-Lucy!! Weź swoje rzeczy ze stołu! Zaraz przyjdzie do nas Brandon!! - krzyknęła z dołu Michelle. A no tak, nie wiecie kim jestem. Nazywam się Lucy Lovering. A raczej powinnam powiedzieć Lucinda. Nienawidzę tego imienia, czuję się staro przez nie. Według niektórych jestem marzycielką, ale ja po prostu planuję sobie życie. Haha oczywiście Luc. Mam 17 lat, okropne czerwone i cała jestem jakaś..... niedorobiona. Jedyną rzeczą, którą w sobie lubię jest długi, chudy warkocz opadający mi na plecy.
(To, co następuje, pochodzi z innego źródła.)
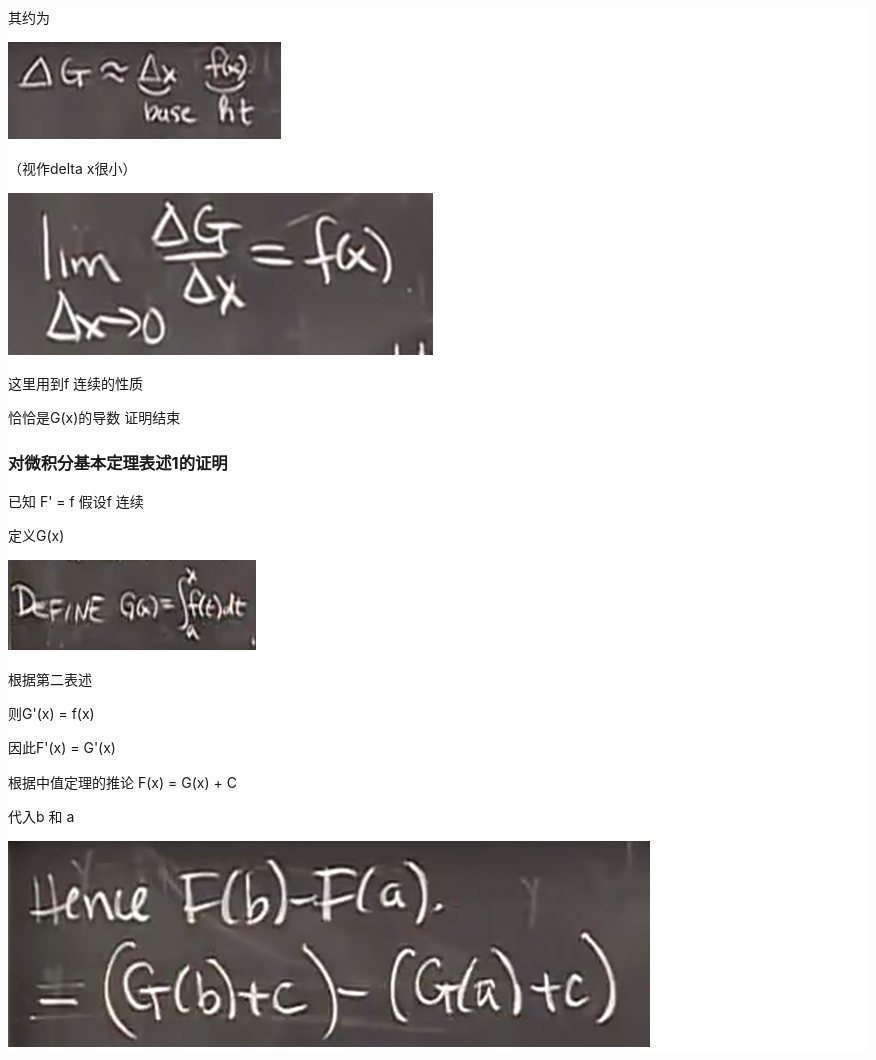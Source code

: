 其约为

![](img/e5e74a11.png)

（视作delta x很小）

![](img/107b6f26.png)

这里用到f 连续的性质

恰恰是G(x)的导数 证明结束

### 对微积分基本定理表述1的证明

已知 F' = f  假设f 连续

定义G(x)

![](img/2ba1411e.png)

根据第二表述

则G'(x) = f(x)

因此F'(x) = G'(x)

根据中值定理的推论 F(x) = G(x) + C

代入b 和 a

![](img/428b4b0e.png)
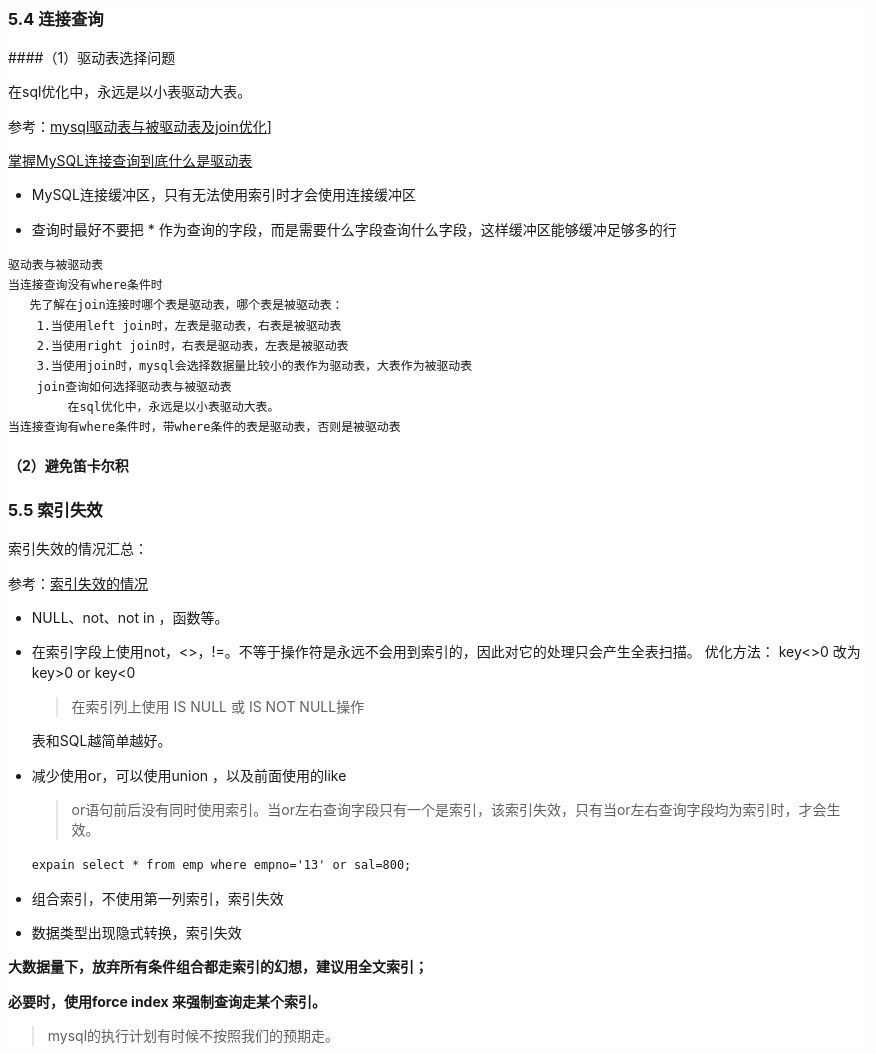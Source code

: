 ### 5.4 连接查询

####（1）驱动表选择问题

 在sql优化中，永远是以小表驱动大表。

参考：[mysql驱动表与被驱动表及join优化](https://www.cnblogs.com/JonaLin/p/11392613.html)]

[掌握MySQL连接查询到底什么是驱动表 ](https://www.cnblogs.com/sy270321/p/12760211.html)

- MySQL连接缓冲区，只有无法使用索引时才会使用连接缓冲区

- 查询时最好不要把 * 作为查询的字段，而是需要什么字段查询什么字段，这样缓冲区能够缓冲足够多的行

```
驱动表与被驱动表
当连接查询没有where条件时
   先了解在join连接时哪个表是驱动表，哪个表是被驱动表：
    1.当使用left join时，左表是驱动表，右表是被驱动表
    2.当使用right join时，右表是驱动表，左表是被驱动表
    3.当使用join时，mysql会选择数据量比较小的表作为驱动表，大表作为被驱动表
    join查询如何选择驱动表与被驱动表
　　     在sql优化中，永远是以小表驱动大表。
当连接查询有where条件时，带where条件的表是驱动表，否则是被驱动表
```

#### （2）避免笛卡尔积

### 5.5 索引失效

索引失效的情况汇总：

参考：[索引失效的情况](https://www.cnblogs.com/wdss/p/11186411.html)

- NULL、not、not in ，函数等。

- 在索引字段上使用not，<>，!=。不等于操作符是永远不会用到索引的，因此对它的处理只会产生全表扫描。 优化方法： key<>0 改为 key>0 or key<0

  > 在索引列上使用 IS NULL 或 IS NOT NULL操作

  表和SQL越简单越好。

- 减少使用or，可以使用union ，以及前面使用的like

  > or语句前后没有同时使用索引。当or左右查询字段只有一个是索引，该索引失效，只有当or左右查询字段均为索引时，才会生效。

  ```
  expain select * from emp where empno='13' or sal=800;
  ```

- 组合索引，不使用第一列索引，索引失效

- 数据类型出现隐式转换，索引失效

**大数据量下，放弃所有条件组合都走索引的幻想，建议用全文索引；**

**必要时，使用force index 来强制查询走某个索引。**

> mysql的执行计划有时候不按照我们的预期走。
Taa, moja fryzura jest dosyć niecodzienna...jeśli tak to można nazwać. Z resztą nieważne, mogłabym długo o tym mówić. Michelle ma 20 lat i jest moją współlokatorką łamane przez przyjaciółką. Oprócz nas mieszkają w tym domu jeszcze 2 dziewczyny - Jessie i Joanne. Jessie, prześliczna szatynka 21-latka, moja najlepsza przyjaciółka i oczywiście Joanne, równie piękna i oczywiście starsza ode mnie. Niestety to ja jestem najmłodsza ( I najsłodsza hihi to oczywiście opinia innych, a nie moja), ale już nie chodzę do szkoły, skończyłam ją rok temu. Byłam najmłodsza w klasie bo poszłam rok wcześniej. Taak, najmłodsza i najniższa. Niestety łaskawy Bóg obdarzył mnie jedynie 158 cm wzrostu. Z zamyślenia wyrwał mnie kolejny krzyk, tym razem Joanne:
-Podobno jesteś mądra, więc rusz szare komórki i każ mózgowi przywlec dupę na dół, bo zaraz chłopcy przyjdą.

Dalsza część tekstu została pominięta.